The bell jingled as we crossed the threshold to one of our favorite stores. The afternoon sun warmed the drafty building, and the floor boards creaked in a nostalgic play for charm. I studied the glasswork, the pewter trinkets, and the prism-strewn jacquard lampshades before moving toward the fanciful figurines. We were Christmas shopping, but it is a shop of such a whimsy that works to entice the dreamer, and I was well pleased to be in such a place.
I picked my way through the capricious nooks and breathed deeply, contentedly, as the dust motes sparked in the ambient light. My services of council were to be offered there, as they are often acquiesced in the gift-giving occasions. I can't say if it is that I have good taste or that I am excessively skilled at spending other people's money, but why split hairs?
I sharpened my gaze as Mom and the shopkeeper spoke gaily, laughing at nothing and everything, and found treasures of interest. I did not join in the merry exchange, but found the stony set of my mouth cracking and turning upright at the corners. How infectious it is, the chords of glee. But, I would not be deterred from my mission, and clasped my mother's elbow, leading her back to task.
She raised both hands to her face and pressed them to her cheeks as she oohed and ahhed over the objects of my interest. Fifteen seconds had not passed and she was asking the shopkeeper to wrap them up. The shopkeeper was rather giddy too, and exclaimed, "You guys are ALWAYS such good shoppers!" Mom and I smiled nervously at each other and looked toward the ground and our scuffing feet as she twittered on. I don't know if it's something to be proud of, really, but yeah, I know how to shop...

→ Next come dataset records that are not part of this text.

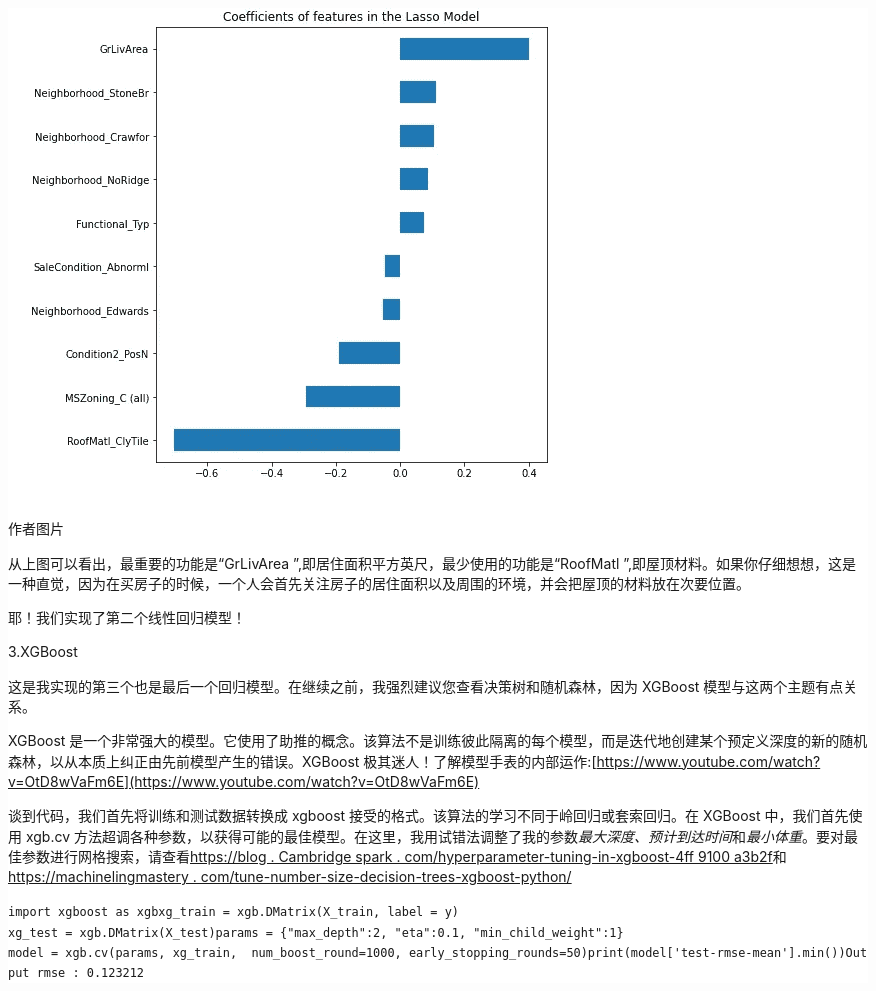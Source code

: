 ![](img/11038153ca20335b30aab8aba8a8136e.png)

作者图片

从上图可以看出，最重要的功能是“GrLivArea ”,即居住面积平方英尺，最少使用的功能是“RoofMatl ”,即屋顶材料。如果你仔细想想，这是一种直觉，因为在买房子的时候，一个人会首先关注房子的居住面积以及周围的环境，并会把屋顶的材料放在次要位置。

耶！我们实现了第二个线性回归模型！

3.XGBoost

这是我实现的第三个也是最后一个回归模型。在继续之前，我强烈建议您查看决策树和随机森林，因为 XGBoost 模型与这两个主题有点关系。

XGBoost 是一个非常强大的模型。它使用了助推的概念。该算法不是训练彼此隔离的每个模型，而是迭代地创建某个预定义深度的新的随机森林，以从本质上纠正由先前模型产生的错误。XGBoost 极其迷人！了解模型手表的内部运作:[https://www.youtube.com/watch?v=OtD8wVaFm6E](https://www.youtube.com/watch?v=OtD8wVaFm6E)

谈到代码，我们首先将训练和测试数据转换成 xgboost 接受的格式。该算法的学习不同于岭回归或套索回归。在 XGBoost 中，我们首先使用 xgb.cv 方法超调各种参数，以获得可能的最佳模型。在这里，我用试错法调整了我的参数*最大深度、预计到达时间*和*最小体重*。要对最佳参数进行网格搜索，请查看[https://blog . Cambridge spark . com/hyperparameter-tuning-in-xgboost-4ff 9100 a3b2f](https://blog.cambridgespark.com/hyperparameter-tuning-in-xgboost-4ff9100a3b2f)和[https://machinelingmastery . com/tune-number-size-decision-trees-xgboost-python/](https://machinelearningmastery.com/tune-number-size-decision-trees-xgboost-python/)

```
import xgboost as xgbxg_train = xgb.DMatrix(X_train, label = y)
xg_test = xgb.DMatrix(X_test)params = {"max_depth":2, "eta":0.1, "min_child_weight":1}
model = xgb.cv(params, xg_train,  num_boost_round=1000, early_stopping_rounds=50)print(model['test-rmse-mean'].min())Output rmse : 0.123212
```
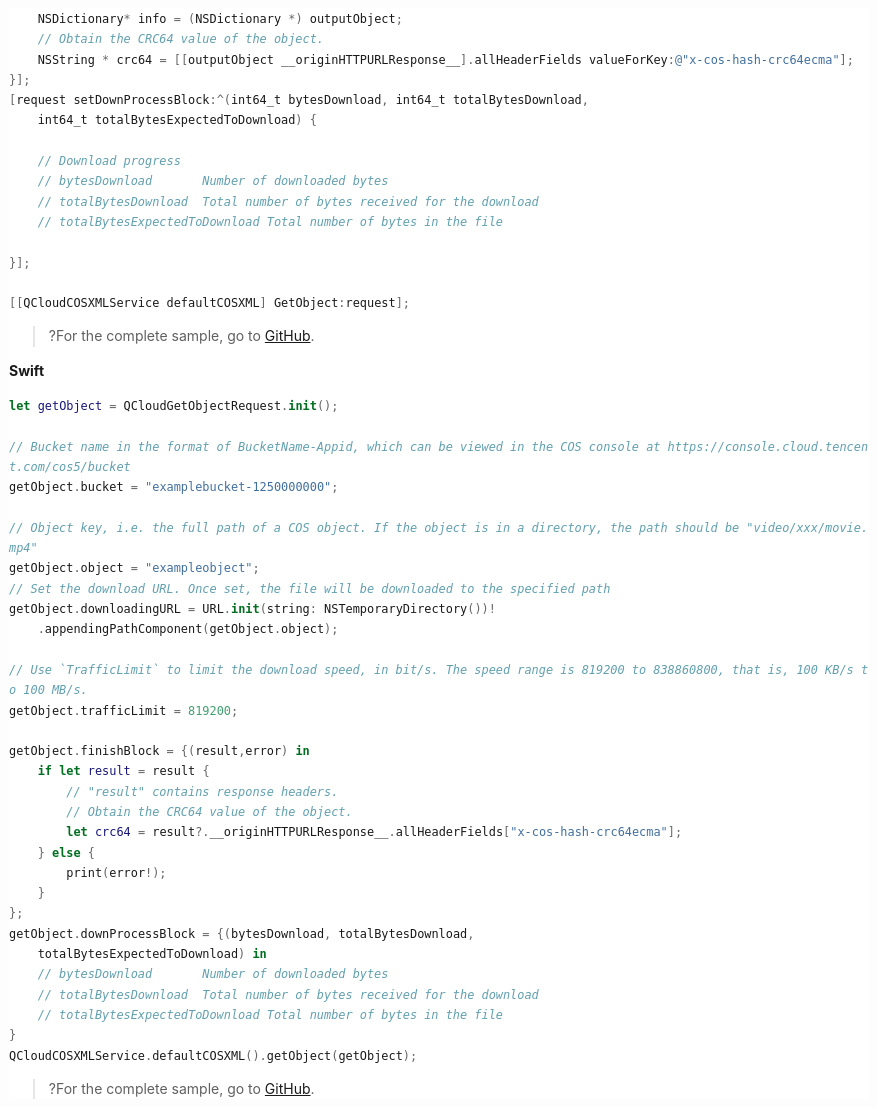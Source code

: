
 ```objective-c
    NSDictionary* info = (NSDictionary *) outputObject;
    // Obtain the CRC64 value of the object.
    NSString * crc64 = [[outputObject __originHTTPURLResponse__].allHeaderFields valueForKey:@"x-cos-hash-crc64ecma"];
}];
[request setDownProcessBlock:^(int64_t bytesDownload, int64_t totalBytesDownload,
    int64_t totalBytesExpectedToDownload) {
    
    // Download progress
    // bytesDownload       Number of downloaded bytes
    // totalBytesDownload  Total number of bytes received for the download
    // totalBytesExpectedToDownload Total number of bytes in the file

}];

[[QCloudCOSXMLService defaultCOSXML] GetObject:request];
```

>?For the complete sample, go to [GitHub](https://github.com/tencentyun/cos-snippets/tree/master/iOS/Objc/Examples/cases/GetObject.m).

**Swift**

[//]: # (.cssg-snippet-get-object)
```swift
let getObject = QCloudGetObjectRequest.init();

// Bucket name in the format of BucketName-Appid, which can be viewed in the COS console at https://console.cloud.tencent.com/cos5/bucket
getObject.bucket = "examplebucket-1250000000";

// Object key, i.e. the full path of a COS object. If the object is in a directory, the path should be "video/xxx/movie.mp4"
getObject.object = "exampleobject";
// Set the download URL. Once set, the file will be downloaded to the specified path
getObject.downloadingURL = URL.init(string: NSTemporaryDirectory())!
    .appendingPathComponent(getObject.object);
    
// Use `TrafficLimit` to limit the download speed, in bit/s. The speed range is 819200 to 838860800, that is, 100 KB/s to 100 MB/s.
getObject.trafficLimit = 819200;

getObject.finishBlock = {(result,error) in
    if let result = result {
        // "result" contains response headers.
        // Obtain the CRC64 value of the object.
        let crc64 = result?.__originHTTPURLResponse__.allHeaderFields["x-cos-hash-crc64ecma"];
    } else {
        print(error!);
    }
};
getObject.downProcessBlock = {(bytesDownload, totalBytesDownload,
    totalBytesExpectedToDownload) in
    // bytesDownload       Number of downloaded bytes
    // totalBytesDownload  Total number of bytes received for the download
    // totalBytesExpectedToDownload Total number of bytes in the file
}
QCloudCOSXMLService.defaultCOSXML().getObject(getObject);
```

>?For the complete sample, go to [GitHub](https://github.com/tencentyun/cos-snippets/tree/master/iOS/Swift/Examples/cases/GetObject.swift).


[//]: # (.cssg-snippet-transfer-download-object)
[//]: # (.cssg-snippet-transfer-download-object)
[//]: # (.cssg-snippet-transfer-download-object-pause)
[//]: # (.cssg-snippet-transfer-download-object-resume)
[//]: # (.cssg-snippet-transfer-download-object-cancel)
[//]: # (.cssg-snippet-transfer-download-object-pause)
[//]: # (.cssg-snippet-transfer-download-object-resume)
[//]: # (.cssg-snippet-transfer-download-object-cancel)
[//]: # (.cssg-snippet-transfer-batch-download-resumable)
[//]: # (.cssg-snippet-transfer-batch-download-resumable)
[//]: # (.cssg-snippet-transfer-batch-download-objects)
[//]: # (.cssg-snippet-transfer-batch-download-objects)
[//]: # (.cssg-snippet-transfer-download-folder)
[//]: # (.cssg-snippet-transfer-download-folder)
[//]: # (.cssg-snippet-transfer-download-object)
[//]: # (.cssg-snippet-transfer-download-object)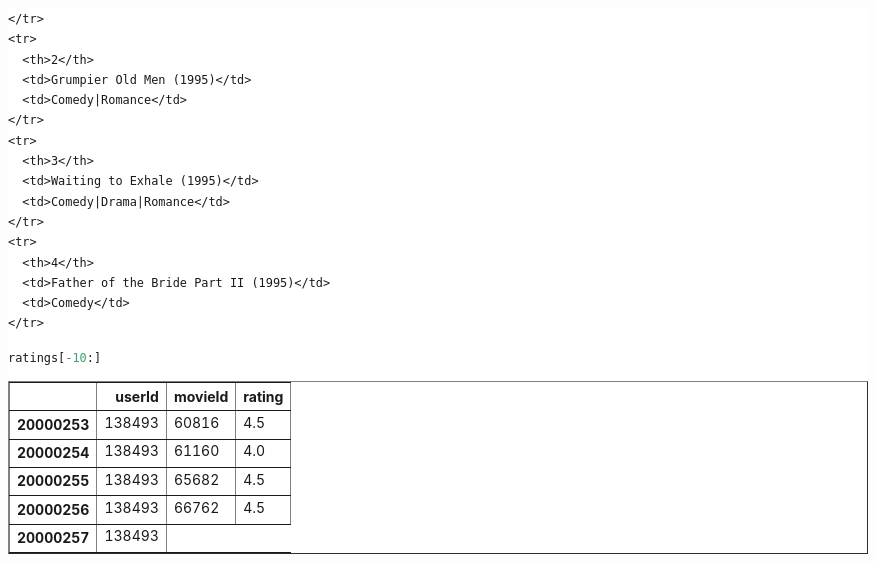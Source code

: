     </tr>
    <tr>
      <th>2</th>
      <td>Grumpier Old Men (1995)</td>
      <td>Comedy|Romance</td>
    </tr>
    <tr>
      <th>3</th>
      <td>Waiting to Exhale (1995)</td>
      <td>Comedy|Drama|Romance</td>
    </tr>
    <tr>
      <th>4</th>
      <td>Father of the Bride Part II (1995)</td>
      <td>Comedy</td>
    </tr>
  </tbody>
</table>
</div>




```python
ratings[-10:]
```




<div>
<table border="1" class="dataframe">
  <thead>
    <tr style="text-align: right;">
      <th></th>
      <th>userId</th>
      <th>movieId</th>
      <th>rating</th>
    </tr>
  </thead>
  <tbody>
    <tr>
      <th>20000253</th>
      <td>138493</td>
      <td>60816</td>
      <td>4.5</td>
    </tr>
    <tr>
      <th>20000254</th>
      <td>138493</td>
      <td>61160</td>
      <td>4.0</td>
    </tr>
    <tr>
      <th>20000255</th>
      <td>138493</td>
      <td>65682</td>
      <td>4.5</td>
    </tr>
    <tr>
      <th>20000256</th>
      <td>138493</td>
      <td>66762</td>
      <td>4.5</td>
    </tr>
    <tr>
      <th>20000257</th>
      <td>138493</td>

Sleep doesn't come so very naturally to me these days. Sleeping alone has its drawbacks, apparently. I try not to abuse Tylenol PM on a daily basis, and warm milk sours on the tongue overnight...though, I haven't tried warm soy milk now that I've made the switch from dairy...but that's another story for another day.
I often find my thoughts scattered and lacking common thread in their random stitching. I am prone to tangents as a rule, true, but these are like tangents-squared! This is the mind of a sleep deprived individual. Now that the magic of cable TV has reached my humble abode, I take part in its splendor.
Television amuses me only marginally, thus making it boring enough so as to induce my slumber. But, you have to choose your programs carefully. As I climbed into bed last night, Pretty in Pink Sixteen Candles was playing. I watched it for awhile...then decided that I'd never fall asleep watching this movie because, do you remember the size of that birthday cake at the end? Of course I'd want to stay up and see the cake...and the movie was only beginning.
Next, I found The History Channel delving into the making of the first Star Wars. Well, the fourth, really...but the first one they filmed. Subject matter I was familiar with? Check. Lack of expectancies for on-screen cake? Check. Good to go, I set the timer for thirty minutes and lowered my cheek to the pillow. I was awake again ninety minutes later.
I came upstairs, brushing my teeth and washing my face before realizing that it wasn't morning yet. Yes, my level of "awake" after ninety minutes of sleep isn't distinguishable from the way I usually feel in the mornings, leastwise the last two months. Awake to the widest degree, I returned to my room and read cnn.com. Woo. I live it up at regular intervals such as this.
Sighing deeply, I crawled between the sheets once more and grabbed for the remote control. The History Channel was now discussing Fatal Attraction, and I found it to be a poor choice for a bedtime story. I flipped through the channels at least three times complete. Wonderment shrouds me often that such an array of channels can exist in the galaxy of cable television with none of them airing anything interesting.
Finally, I found Rachel Ray on the Food Network. I set the timer for thirty minutes once more and tried to relax. The TV turned off well before I did...wide-eyed and frustrated, I watched the minutes pass on my digital clock. By 1:30, I began entertaining myself with an imaginary tale. By 2:30, I remember feeling so thoroughly entertained by my story that I couldn't sleep...and when I stirred at quarter to five, I remember thinking that it was a really good story, but if only I could remember it.
I entered the bathroom...washed my face, brushed my teeth...looked at my shadowed eyes and wondered when, if ever, the sanity in my life would return.